Il est important en premier lieu de signaler l’excellente organisation de ce festival ! Chaque année, l’équipe d’organisateurs et de bénévoles met tout en œuvre pour que tout se passe dans les meilleures conditions, et y parvient 98% du temps. Les rares désagréments ne tardent jamais à être résolus, et c’est donc un grand bravo qu’il faut adresser à toutes les équipes, du Forum des Images comme de l’Etrange festival, pour l’excellent travail réalisé !
Outre l’organisation impeccable, les très bonnes conditions de projection (indépendamment de la qualité des copies, le Forum des Images reste un excellent lieu pour accueillir des événements cinématographiques), on souligne aussi la qualité des thématiques et rétrospectives qui entre les pépites de l’étrange, la théma Motorpsycho, la carte blanche à Kenneth Anger, ou encore les différents focus (dont le très b on consacré à Mathieu Seiler) ont offert de belles pellicules quasiment introuvables dans une très belle qualité la plupart du temps ! Des classiques du cinéma, des moins connus qui avaient disparus de la circulation : un pendant indispensable à l’avalanche de nouveautés qui permet aussi de se rappeler que le cinéma étrange, subversif, de genre, à une histoire; et une belle !
Ce festival a de quoi rendre fou ! Dans quel autre endroit en France peut on a la fois trouver les nazis réfugiés sur la lune, qui côtoient un Wakamatsu, des zombies-sushi voisins d’un Ulrich Seidl, des pellicules des années 30 qui côtoient les délires d’un Richard Bates ou l’univers étrange d’un Berberian Sound Studio, ou encore des polars venus du froid qui sans vergogne font face à un Val Kilmer en vélo ?
A l’heure où la plupart des festivals sont consacrés à un genre précis, hormis le festival de Cannes (mais trouverait-on vraiment certaines de ces pellicules la bas ?), alors que la plupart des festivals de cinéma de genre donnent en grande partie dans le cinéma d’horreur/épouvante/fantastique, l’Étrange festival explose toutes les frontières et joue la carte de l’éclectisme. Une formidable ouverture d’esprit qui permet de faire de nombreuses découvertes. « Never Surrender ! » a répété à plusieurs reprises Frédéric Temps, faisant de cette phrase la clé de voute de cette 18e édition, il annonçait clairement son intention de poursuivre cette démarche hautement qualitative et de continuer à bousculer les frontières quoi qu’il arrive.

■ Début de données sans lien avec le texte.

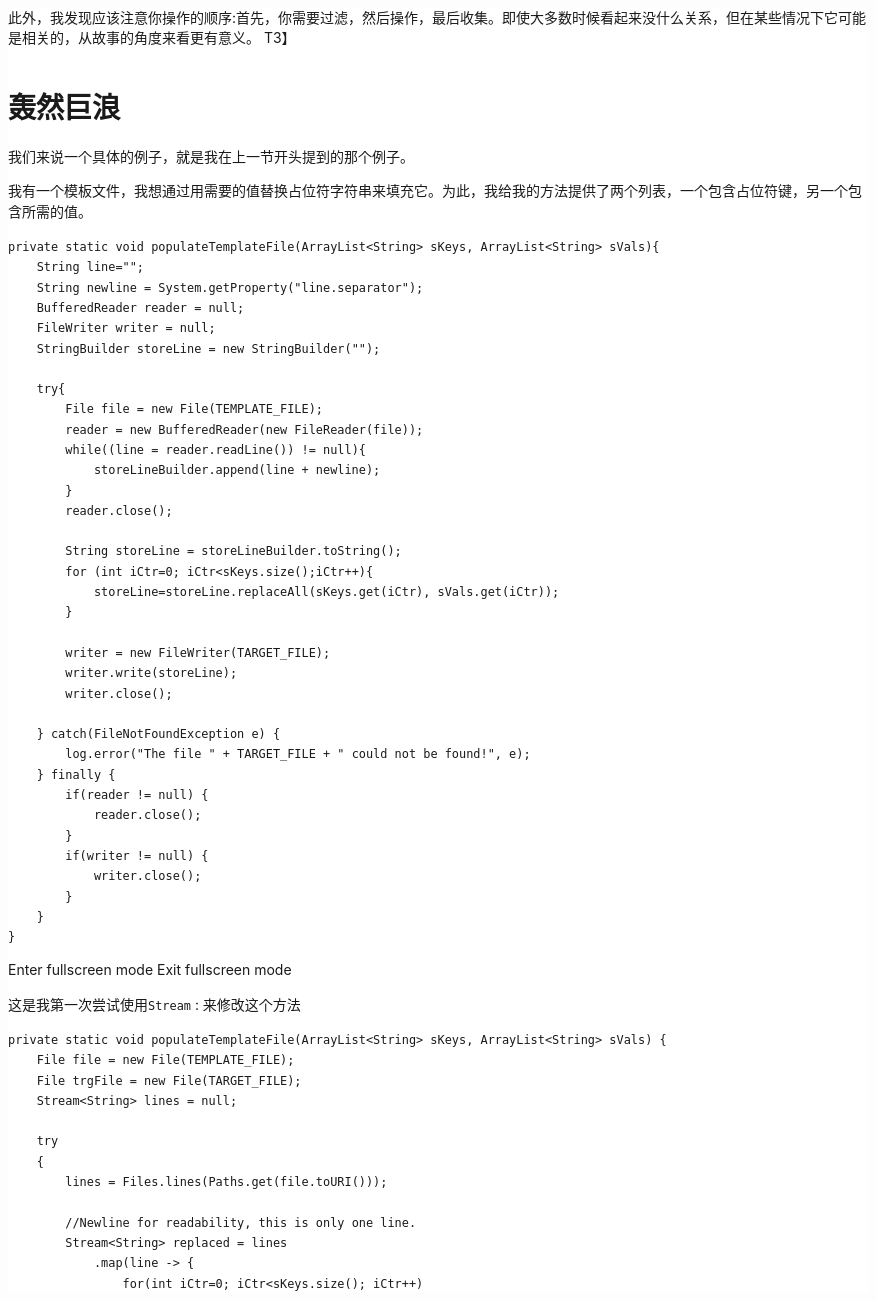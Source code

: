 此外，我发现应该注意你操作的顺序:首先，你需要过滤，然后操作，最后收集。即使大多数时候看起来没什么关系，但在某些情况下它可能是相关的，从故事的角度来看更有意义。
T3】

# 轰然巨浪

我们来说一个具体的例子，就是我在上一节开头提到的那个例子。

我有一个模板文件，我想通过用需要的值替换占位符字符串来填充它。为此，我给我的方法提供了两个列表，一个包含占位符键，另一个包含所需的值。

```
private static void populateTemplateFile(ArrayList<String> sKeys, ArrayList<String> sVals){
    String line="";
    String newline = System.getProperty("line.separator");
    BufferedReader reader = null;
    FileWriter writer = null;
    StringBuilder storeLine = new StringBuilder("");

    try{
        File file = new File(TEMPLATE_FILE);
        reader = new BufferedReader(new FileReader(file));
        while((line = reader.readLine()) != null){
            storeLineBuilder.append(line + newline);
        }
        reader.close();

        String storeLine = storeLineBuilder.toString();
        for (int iCtr=0; iCtr<sKeys.size();iCtr++){
            storeLine=storeLine.replaceAll(sKeys.get(iCtr), sVals.get(iCtr));
        }

        writer = new FileWriter(TARGET_FILE);
        writer.write(storeLine);
        writer.close();

    } catch(FileNotFoundException e) {
        log.error("The file " + TARGET_FILE + " could not be found!", e);
    } finally {
        if(reader != null) {
            reader.close();
        }
        if(writer != null) {
            writer.close();
        }
    }
} 
```

Enter fullscreen mode Exit fullscreen mode

这是我第一次尝试使用`Stream` :
来修改这个方法

```
private static void populateTemplateFile(ArrayList<String> sKeys, ArrayList<String> sVals) {
    File file = new File(TEMPLATE_FILE);
    File trgFile = new File(TARGET_FILE);
    Stream<String> lines = null;

    try
    {
        lines = Files.lines(Paths.get(file.toURI()));

        //Newline for readability, this is only one line.
        Stream<String> replaced = lines
            .map(line -> {
                for(int iCtr=0; iCtr<sKeys.size(); iCtr++)
```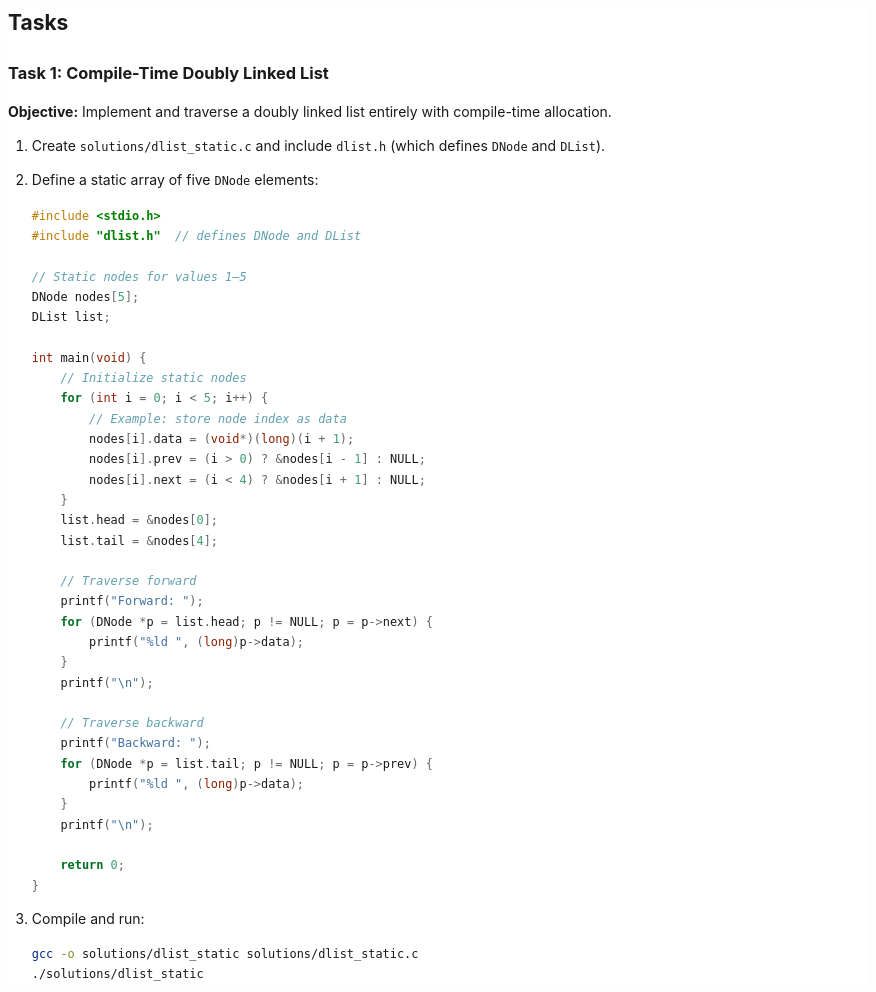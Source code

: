 
## Tasks

### Task 1: Compile-Time Doubly Linked List

**Objective:** Implement and traverse a doubly linked list entirely with compile-time allocation.

1. Create `solutions/dlist_static.c` and include `dlist.h` (which defines `DNode` and `DList`).
2. Define a static array of five `DNode` elements:

   ```c
   #include <stdio.h>
   #include "dlist.h"  // defines DNode and DList

   // Static nodes for values 1–5
   DNode nodes[5];
   DList list;

   int main(void) {
       // Initialize static nodes
       for (int i = 0; i < 5; i++) {
           // Example: store node index as data
           nodes[i].data = (void*)(long)(i + 1);
           nodes[i].prev = (i > 0) ? &nodes[i - 1] : NULL;
           nodes[i].next = (i < 4) ? &nodes[i + 1] : NULL;
       }
       list.head = &nodes[0];
       list.tail = &nodes[4];

       // Traverse forward
       printf("Forward: ");
       for (DNode *p = list.head; p != NULL; p = p->next) {
           printf("%ld ", (long)p->data);
       }
       printf("\n");

       // Traverse backward
       printf("Backward: ");
       for (DNode *p = list.tail; p != NULL; p = p->prev) {
           printf("%ld ", (long)p->data);
       }
       printf("\n");

       return 0;
   }
   ```
3. Compile and run:

   ```bash
   gcc -o solutions/dlist_static solutions/dlist_static.c
   ./solutions/dlist_static
   ```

Un éclectisme qui est donc une force pour ce festival, mais aussi sa (très légère) faiblesse : même si la qualité de la programmation a de quoi rendre dingue, on ne peut s’empêcher de se demander si le festival ne s’est pas quelque peu assagi, en témoigne l’obtention du prix par Headhunters, très bon film mais surtout film plus facilement « Canal + diffusable ». Non pas que cela soit une tare, au contraire, mais l’éclectisme conduit parfois à assister à certaines projections en se demandant s’il était vraiment utile de présenter tel ou tel film : Motorway, par exemple, film très bien fait et bien réalisé, restait quand même très très peu original, et a de grandes chances de figurer au cinéma d’ici quelques temps.
Mais quoi qu’il en soit, cette légère observation ne retire en rien le plaisir que nous avons eu à assister à ce formidable festival, l’un des meilleurs qui soit, et à se nourrir 11 jours durant des pellicules les plus diverses et variées, nous abreuver de purs moments de nawak ou de films à la beauté époustouflante.
Encore une très belle édition ! On attend avec impatience la prochaine édition !
Retrouvez l’intégralité des articles consacrés à l’Etrange festival 2012 :
Jour 1 : par ici (trouille)
Jour 2 : par ici (tron)
Jour 3 : par ici (seaux)
Nuit zombie : par ici (catrice)
Jour 4 : par ici (metière)
Jour 5 : par ici (rconsision)
Jour 6 : par ici (rconférence)
Jour 7 : par ici (tation)
Jour 8 : par ici (llabe)
Jour 9 : par ici (rconflexe)
Jour 10 : par ici (militude)
Jour 11 : par ici (ssi impératrice)
J’ai vraiment raté tous les bons films en fait, saloperie d’instinct (‘fin, saloperie de manque de temps plutôt, puis bon, j’ai pas à me plaindre, j’ai quand même vu des films plus ou moins intéressant que je n’aurai pas forcément vu autrement).
Très bon compte rendu qui donne bien envie d’aller dans ce genre de festival en tout cas. J’espère pouvoir mieux profiter du prochain.^^
Waho je ne connaissais pas ce festival! Le prochain j’y serai !!